Promile we mgle

Powiedzenie, że w życiu pewne są tylko śmierć i podatki, zyskało nowe znaczenie. Od podatków – pewnie coraz wyższych – nie ma ucieczki. Jeden po drugim umierają za to inne reguły polityki ekonomicznej, które jeszcze niedawno uchodziły za dogmaty.

06.05.2019

Czyta się kilka minut

Dni Narodowego Banku Polskiego w Krakowie, czerwiec 2017 r. / M. LASYK / REPORTER
Dni Narodowego Banku Polskiego w Krakowie, czerwiec 2017 r. / M. LASYK / REPORTER

Zdjęcie z okładki pokazuje z lotu ptaka centrum jakiejś amerykańskiej metropolii. Siatka prostych ulic biegnie ku horyzontowi, na którym majaczą sylwetki drapaczy chmur. Fotografia tonie w błękitach, niemal tak intensywnych, jak barwa koszuli i soczewek kontaktowych, które za cztery lata pomogą Aleksandrowi Kwaśniewskiemu wygrać wybory prezydenckie. Na razie jednak jest rok 1991. Jan Krzysztof Bielecki z Kongresu Liberalno-Demokratycznego zastąpił Tadeusza Mazowieckiego na stanowisku premiera, a wydawnictwo Fundacji Gospodarczej NSZZ „Solidarność” opublikowało pierwsze polskie tłumaczenie podręcznika do ekonomii pióra Davida R. Kamerschena, Richarda B. McKenziego i Clarka Nardinellego. Książka wyszła w USA zaledwie dwa lata wcześniej, wydaje się więc aktualnym kompendium wiedzy o regułach wolnego rynku, na którym Amerykanie zjedli przecież zęby, a który właśnie rodzi się w bólach nad Wisłą.

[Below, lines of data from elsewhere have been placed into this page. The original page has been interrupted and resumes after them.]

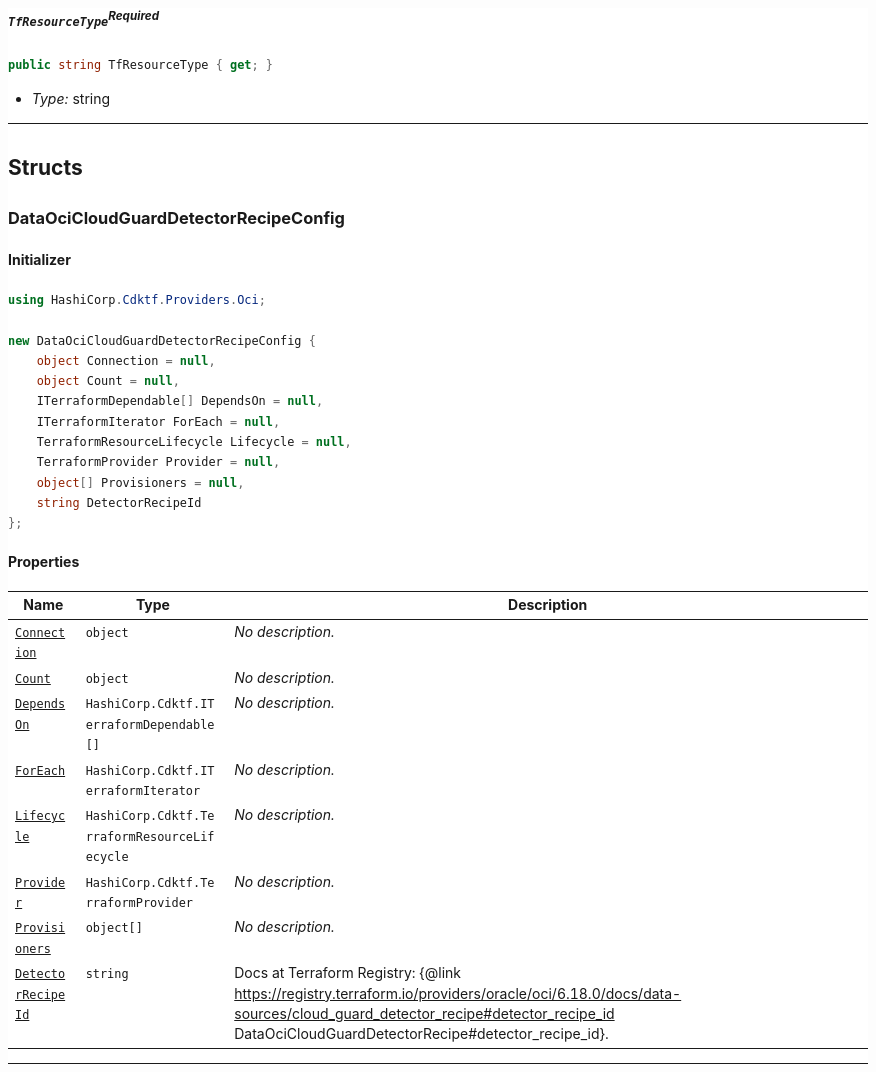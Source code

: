 
##### `TfResourceType`<sup>Required</sup> <a name="TfResourceType" id="rhizo-co-terraform-provider-oci.dataOciCloudGuardDetectorRecipe.DataOciCloudGuardDetectorRecipe.property.tfResourceType"></a>

```csharp
public string TfResourceType { get; }
```

- *Type:* string

---

## Structs <a name="Structs" id="Structs"></a>

### DataOciCloudGuardDetectorRecipeConfig <a name="DataOciCloudGuardDetectorRecipeConfig" id="rhizo-co-terraform-provider-oci.dataOciCloudGuardDetectorRecipe.DataOciCloudGuardDetectorRecipeConfig"></a>

#### Initializer <a name="Initializer" id="rhizo-co-terraform-provider-oci.dataOciCloudGuardDetectorRecipe.DataOciCloudGuardDetectorRecipeConfig.Initializer"></a>

```csharp
using HashiCorp.Cdktf.Providers.Oci;

new DataOciCloudGuardDetectorRecipeConfig {
    object Connection = null,
    object Count = null,
    ITerraformDependable[] DependsOn = null,
    ITerraformIterator ForEach = null,
    TerraformResourceLifecycle Lifecycle = null,
    TerraformProvider Provider = null,
    object[] Provisioners = null,
    string DetectorRecipeId
};
```

#### Properties <a name="Properties" id="Properties"></a>

| **Name** | **Type** | **Description** |
| --- | --- | --- |
| <code><a href="#rhizo-co-terraform-provider-oci.dataOciCloudGuardDetectorRecipe.DataOciCloudGuardDetectorRecipeConfig.property.connection">Connection</a></code> | <code>object</code> | *No description.* |
| <code><a href="#rhizo-co-terraform-provider-oci.dataOciCloudGuardDetectorRecipe.DataOciCloudGuardDetectorRecipeConfig.property.count">Count</a></code> | <code>object</code> | *No description.* |
| <code><a href="#rhizo-co-terraform-provider-oci.dataOciCloudGuardDetectorRecipe.DataOciCloudGuardDetectorRecipeConfig.property.dependsOn">DependsOn</a></code> | <code>HashiCorp.Cdktf.ITerraformDependable[]</code> | *No description.* |
| <code><a href="#rhizo-co-terraform-provider-oci.dataOciCloudGuardDetectorRecipe.DataOciCloudGuardDetectorRecipeConfig.property.forEach">ForEach</a></code> | <code>HashiCorp.Cdktf.ITerraformIterator</code> | *No description.* |
| <code><a href="#rhizo-co-terraform-provider-oci.dataOciCloudGuardDetectorRecipe.DataOciCloudGuardDetectorRecipeConfig.property.lifecycle">Lifecycle</a></code> | <code>HashiCorp.Cdktf.TerraformResourceLifecycle</code> | *No description.* |
| <code><a href="#rhizo-co-terraform-provider-oci.dataOciCloudGuardDetectorRecipe.DataOciCloudGuardDetectorRecipeConfig.property.provider">Provider</a></code> | <code>HashiCorp.Cdktf.TerraformProvider</code> | *No description.* |
| <code><a href="#rhizo-co-terraform-provider-oci.dataOciCloudGuardDetectorRecipe.DataOciCloudGuardDetectorRecipeConfig.property.provisioners">Provisioners</a></code> | <code>object[]</code> | *No description.* |
| <code><a href="#rhizo-co-terraform-provider-oci.dataOciCloudGuardDetectorRecipe.DataOciCloudGuardDetectorRecipeConfig.property.detectorRecipeId">DetectorRecipeId</a></code> | <code>string</code> | Docs at Terraform Registry: {@link https://registry.terraform.io/providers/oracle/oci/6.18.0/docs/data-sources/cloud_guard_detector_recipe#detector_recipe_id DataOciCloudGuardDetectorRecipe#detector_recipe_id}. |

---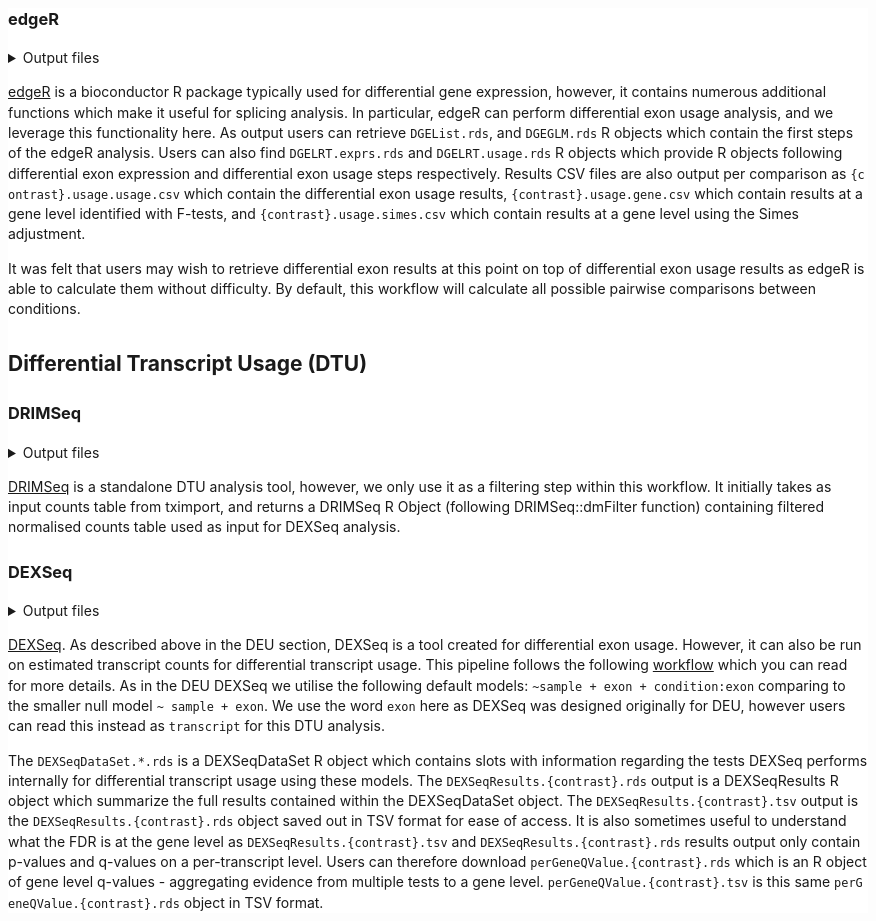 ### edgeR

<details markdown="1"><summary>Output files</summary></details>

[edgeR](https://bioconductor.org/packages/release/bioc/html/edgeR.html) is a bioconductor R package typically used for differential gene expression, however, it contains numerous additional functions which make it useful for splicing analysis. In particular, edgeR can perform differential exon usage analysis, and we leverage this functionality here. As output users can retrieve `DGEList.rds`, and `DGEGLM.rds` R objects which contain the first steps of the edgeR analysis. Users can also find `DGELRT.exprs.rds` and `DGELRT.usage.rds` R objects which provide R objects following differential exon expression and differential exon usage steps respectively. Results CSV files are also output per comparison as `{contrast}.usage.usage.csv` which contain the differential exon usage results, `{contrast}.usage.gene.csv` which contain results at a gene level identified with F-tests, and `{contrast}.usage.simes.csv` which contain results at a gene level using the Simes adjustment.

It was felt that users may wish to retrieve differential exon results at this point on top of differential exon usage results as edgeR is able to calculate them without difficulty. By default, this workflow will calculate all possible pairwise comparisons between conditions.

## Differential Transcript Usage (DTU)

### DRIMSeq

<details markdown="1"><summary>Output files</summary></details>

[DRIMSeq](https://rdrr.io/bioc/DRIMSeq/man/dmFilter.html) is a standalone DTU analysis tool, however, we only use it as a filtering step within this workflow. It initially takes as input counts table from tximport, and returns a DRIMSeq R Object (following DRIMSeq::dmFilter function) containing filtered normalised counts table used as input for DEXSeq analysis.

### DEXSeq

<details markdown="1"><summary>Output files</summary></details>

[DEXSeq](https://bioconductor.org/packages/devel/bioc/vignettes/DEXSeq/inst/doc/DEXSeq.html). As described above in the DEU section, DEXSeq is a tool created for differential exon usage. However, it can also be run on estimated transcript counts for differential transcript usage. This pipeline follows the following [workflow](https://f1000research.com/articles/7-952) which you can read for more details. As in the DEU DEXSeq we utilise the following default models: `~sample + exon + condition:exon` comparing to the smaller null model `~ sample + exon`. We use the word `exon` here as DEXSeq was designed originally for DEU, however users can read this instead as `transcript` for this DTU analysis.

The `DEXSeqDataSet.*.rds` is a DEXSeqDataSet R object which contains slots with information regarding the tests DEXSeq performs internally for differential transcript usage using these models. The `DEXSeqResults.{contrast}.rds` output is a DEXSeqResults R object which summarize the full results contained within the DEXSeqDataSet object. The `DEXSeqResults.{contrast}.tsv` output is the `DEXSeqResults.{contrast}.rds` object saved out in TSV format for ease of access. It is also sometimes useful to understand what the FDR is at the gene level as `DEXSeqResults.{contrast}.tsv` and `DEXSeqResults.{contrast}.rds` results output only contain p-values and q-values on a per-transcript level. Users can therefore download `perGeneQValue.{contrast}.rds` which is an R object of gene level q-values - aggregating evidence from multiple tests to a gene level. `perGeneQValue.{contrast}.tsv` is this same `perGeneQValue.{contrast}.rds` object in TSV format.
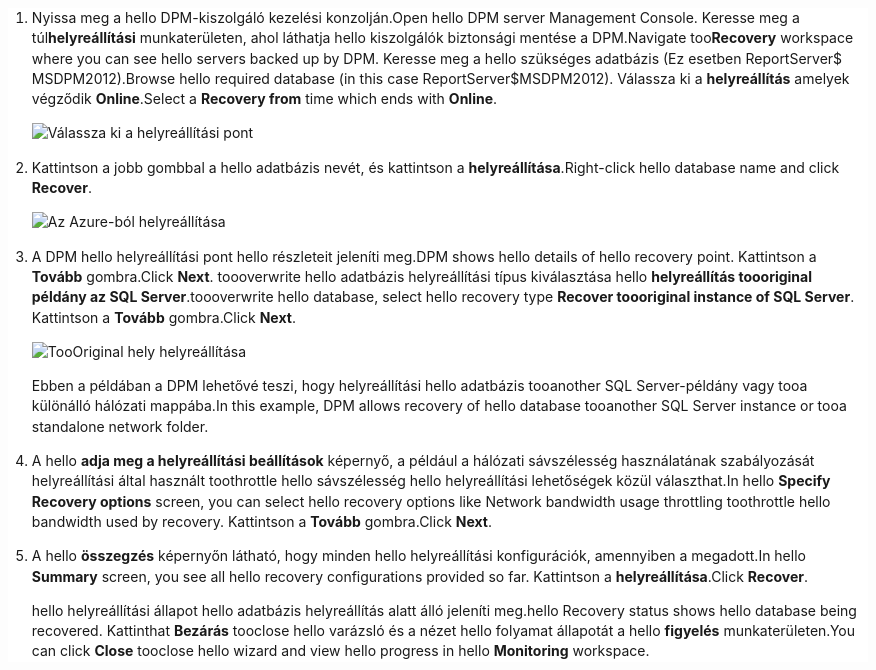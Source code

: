 1. <span data-ttu-id="9fc06-201">Nyissa meg a hello DPM-kiszolgáló kezelési konzolján.</span><span class="sxs-lookup"><span data-stu-id="9fc06-201">Open hello DPM server Management Console.</span></span> <span data-ttu-id="9fc06-202">Keresse meg a túl**helyreállítási** munkaterületen, ahol láthatja hello kiszolgálók biztonsági mentése a DPM.</span><span class="sxs-lookup"><span data-stu-id="9fc06-202">Navigate too**Recovery** workspace where you can see hello servers backed up by DPM.</span></span> <span data-ttu-id="9fc06-203">Keresse meg a hello szükséges adatbázis (Ez esetben ReportServer$ MSDPM2012).</span><span class="sxs-lookup"><span data-stu-id="9fc06-203">Browse hello required database (in this case ReportServer$MSDPM2012).</span></span> <span data-ttu-id="9fc06-204">Válassza ki a **helyreállítás** amelyek végződik **Online**.</span><span class="sxs-lookup"><span data-stu-id="9fc06-204">Select a **Recovery from** time which ends with **Online**.</span></span>

    ![Válassza ki a helyreállítási pont](./media/backup-azure-backup-sql/sqlbackup-restorepoint.png)
2. <span data-ttu-id="9fc06-206">Kattintson a jobb gombbal a hello adatbázis nevét, és kattintson a **helyreállítása**.</span><span class="sxs-lookup"><span data-stu-id="9fc06-206">Right-click hello database name and click **Recover**.</span></span>

    ![Az Azure-ból helyreállítása](./media/backup-azure-backup-sql/sqlbackup-recover.png)
3. <span data-ttu-id="9fc06-208">A DPM hello helyreállítási pont hello részleteit jeleníti meg.</span><span class="sxs-lookup"><span data-stu-id="9fc06-208">DPM shows hello details of hello recovery point.</span></span> <span data-ttu-id="9fc06-209">Kattintson a **Tovább** gombra.</span><span class="sxs-lookup"><span data-stu-id="9fc06-209">Click **Next**.</span></span> <span data-ttu-id="9fc06-210">toooverwrite hello adatbázis helyreállítási típus kiválasztása hello **helyreállítás toooriginal példány az SQL Server**.</span><span class="sxs-lookup"><span data-stu-id="9fc06-210">toooverwrite hello database, select hello recovery type **Recover toooriginal instance of SQL Server**.</span></span> <span data-ttu-id="9fc06-211">Kattintson a **Tovább** gombra.</span><span class="sxs-lookup"><span data-stu-id="9fc06-211">Click **Next**.</span></span>

    ![TooOriginal hely helyreállítása](./media/backup-azure-backup-sql/sqlbackup-recoveroriginal.png)

    <span data-ttu-id="9fc06-213">Ebben a példában a DPM lehetővé teszi, hogy helyreállítási hello adatbázis tooanother SQL Server-példány vagy tooa különálló hálózati mappába.</span><span class="sxs-lookup"><span data-stu-id="9fc06-213">In this example, DPM allows recovery of hello database tooanother SQL Server instance or tooa standalone network folder.</span></span>
4. <span data-ttu-id="9fc06-214">A hello **adja meg a helyreállítási beállítások** képernyő, a például a hálózati sávszélesség használatának szabályozását helyreállítási által használt toothrottle hello sávszélesség hello helyreállítási lehetőségek közül választhat.</span><span class="sxs-lookup"><span data-stu-id="9fc06-214">In hello **Specify Recovery options** screen, you can select hello recovery options like Network bandwidth usage throttling toothrottle hello bandwidth used by recovery.</span></span> <span data-ttu-id="9fc06-215">Kattintson a **Tovább** gombra.</span><span class="sxs-lookup"><span data-stu-id="9fc06-215">Click **Next**.</span></span>
5. <span data-ttu-id="9fc06-216">A hello **összegzés** képernyőn látható, hogy minden hello helyreállítási konfigurációk, amennyiben a megadott.</span><span class="sxs-lookup"><span data-stu-id="9fc06-216">In hello **Summary** screen, you see all hello recovery configurations provided so far.</span></span> <span data-ttu-id="9fc06-217">Kattintson a **helyreállítása**.</span><span class="sxs-lookup"><span data-stu-id="9fc06-217">Click **Recover**.</span></span>

    <span data-ttu-id="9fc06-218">hello helyreállítási állapot hello adatbázis helyreállítás alatt álló jeleníti meg.</span><span class="sxs-lookup"><span data-stu-id="9fc06-218">hello Recovery status shows hello database being recovered.</span></span> <span data-ttu-id="9fc06-219">Kattinthat **Bezárás** tooclose hello varázsló és a nézet hello folyamat állapotát a hello **figyelés** munkaterületen.</span><span class="sxs-lookup"><span data-stu-id="9fc06-219">You can click **Close** tooclose hello wizard and view hello progress in hello **Monitoring** workspace.</span></span>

Problem w tym, że – jak przyznaje dziś prof. Dariusz Filar, późniejszy członek Rady Polityki Pieniężnej, a wówczas współautor tłumaczenia książki – kapitalizm opisywany przez Kamerschena i kolegów właśnie wchodził w fazę głębokich przeobrażeń. 17 lat później miały one doprowadzić najpierw do upadku banku Lehman Brothers, a potem także do wielkiego kryzysu finansowego, spowolnienia globalnej gospodarki i utraty zaufania obywateli do autorytetów ekonomicznych, które – jak się okazało – nie chciały lub nie umiały dostrzec zagrożenia.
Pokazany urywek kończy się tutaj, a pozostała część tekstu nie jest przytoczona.